Bois énergie
À Saint-Georges-sur-Loire, du bois local pour chauffer l'Ehpad
Depuis juillet dernier, la société coopérative d'intérêt collectif Maine-et-Loire bois énergie alimente en plaquettes bois le réseau de chaleur de l'Ehpad(1) de Saint-Georges-sur-Loire.
Les chaudières gaz devraient bientôt quitter le local technique de l'Ehpad Art et Loire de Saint-Georges-sur-Loire. Cet équipement, actuellement "de complément et de secours" ne sera bientôt plus nécessaire pour garantir les besoins en chauffage et eau chaude sanitaire de l'établissement qui abrite 147 lits et prépare 700 repas par jour. Depuis juillet 2025, l'énergie gaz est principalement remplacée par l'énergie bois.

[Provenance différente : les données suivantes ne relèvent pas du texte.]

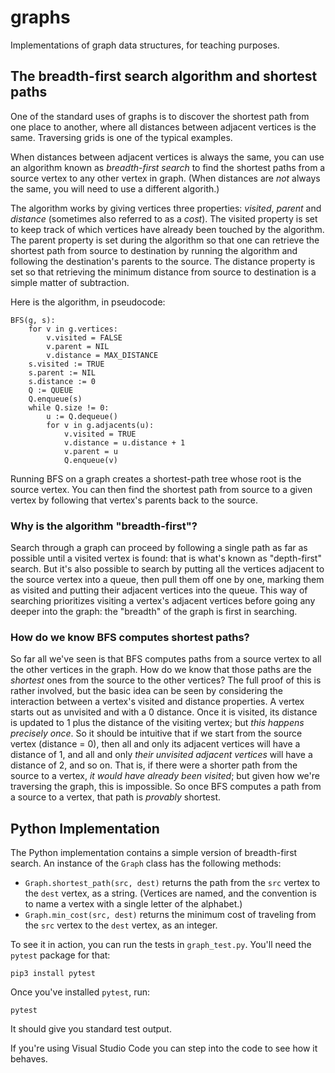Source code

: # graphs
Implementations of graph data structures, for teaching purposes.

## The breadth-first search algorithm and shortest paths

One of the standard uses of graphs is to discover the shortest path from one
place to another, where all distances between adjacent vertices is the same.
Traversing grids is one of the typical examples.

When distances between adjacent vertices is always the same, you can use an
algorithm known as _breadth-first search_ to find the shortest paths from a
source vertex to any other vertex in graph. (When distances are _not_ always the
same, you will need to use a different algorith.)

The algorithm works by giving vertices three properties: _visited_, _parent_ and
_distance_ (sometimes also referred to as a _cost_). The visited property is set
to keep track of which vertices have already been touched by the algorithm. The
parent property is set during the algorithm so that one can retrieve the
shortest path from source to destination by running the algorithm and following
the destination's parents to the source. The distance property is set so that
retrieving the minimum distance from source to destination is a simple matter of
subtraction.

Here is the algorithm, in pseudocode:
```
BFS(g, s):
    for v in g.vertices:
        v.visited = FALSE
        v.parent = NIL
        v.distance = MAX_DISTANCE
    s.visited := TRUE
    s.parent := NIL
    s.distance := 0
    Q := QUEUE
    Q.enqueue(s)
    while Q.size != 0:
        u := Q.dequeue()
        for v in g.adjacents(u):
            v.visited = TRUE
            v.distance = u.distance + 1
            v.parent = u
            Q.enqueue(v)
```

Running BFS on a graph creates a shortest-path tree whose root is the source
vertex. You can then find the shortest path from source to a given vertex by
following that vertex's parents back to the source.

### Why is the algorithm "breadth-first"?

Search through a graph can proceed by following a single path as far as possible
until a visited vertex is found: that is what's known as "depth-first" search.
But it's also possible to search by putting all the vertices adjacent to the
source vertex into a queue, then pull them off one by one, marking them as
visited and putting their adjacent vertices into the queue. This way of
searching prioritizes visiting a vertex's adjacent vertices before going any
deeper into the graph: the "breadth" of the graph is first in searching.

### How do we know BFS computes shortest paths?

So far all we've seen is that BFS computes paths from a source vertex to all the
other vertices in the graph. How do we know that those paths are the _shortest_
ones from the source to the other vertices? The full proof of this is rather
involved, but the basic idea can be seen by considering the interaction between
a vertex's visited and distance properties. A vertex starts out as unvisited and
with a 0 distance. Once it is visited, its distance is updated to 1 plus the
distance of the visiting vertex; but _this happens precisely once_. So it should
be intuitive that if we start from the source vertex (distance = 0), then all
and only its adjacent vertices will have a distance of 1, and all and only
_their unvisited adjacent vertices_ will have a distance of 2, and so on. That
is, if there were a shorter path from the source to a vertex, _it would have
already been visited_; but given how we're traversing the graph, this is
impossible. So once BFS computes a path from a source to a vertex, that path is
_provably_ shortest.

## Python Implementation

The Python implementation contains a simple version of breadth-first search. An
instance of the `Graph` class has the following methods:
- `Graph.shortest_path(src, dest)` returns the path from the `src` vertex to the
  `dest` vertex, as a string. (Vertices are named, and the convention is to name
  a vertex with a single letter of the alphabet.)
- `Graph.min_cost(src, dest)` returns the minimum cost of traveling from the
  `src` vertex to the `dest` vertex, as an integer.

To see it in action, you can run the tests in `graph_test.py`. You'll need the
`pytest` package for that:

```
pip3 install pytest
```
Once you've installed `pytest`, run:
```
pytest
```
It should give you standard test output.

If you're using Visual Studio Code you can step into the code to see how it
behaves.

Création d'un réseau de chaleur
Présente dès la construction de l'établissement en 2016, la réflexion sur la ressource en énergie a évolué. "Au départ, il s'agissait de s'approvisionner en chaleur via l'unité de méthanisation voisine, explique la directrice, Sylvie Dieterlen. Mais elle s'est arrêtée en 2019 suite à des malfaçons". Le rachat du site par la SCIC MLBE en 2023 a permis de rebondir sur un nouveau partenariat avec la création d'un réseau de chaleur via le SIEML(2), incluant l'établissement mais aussi un particulier et les locaux de la communauté de communes Loire Layon Aubance, présents sur la zone. Sur le coût global du projet (863 000 €), le reste à charge pour l'Ehpad, qui consomme 90 % du réseau, est de 265 000 €, payable par une redevance annuelle, amortie sur 20 ans. "L'économie n'est pas visible aujourd'hui, mais elle le sera à terme", assure la directrice.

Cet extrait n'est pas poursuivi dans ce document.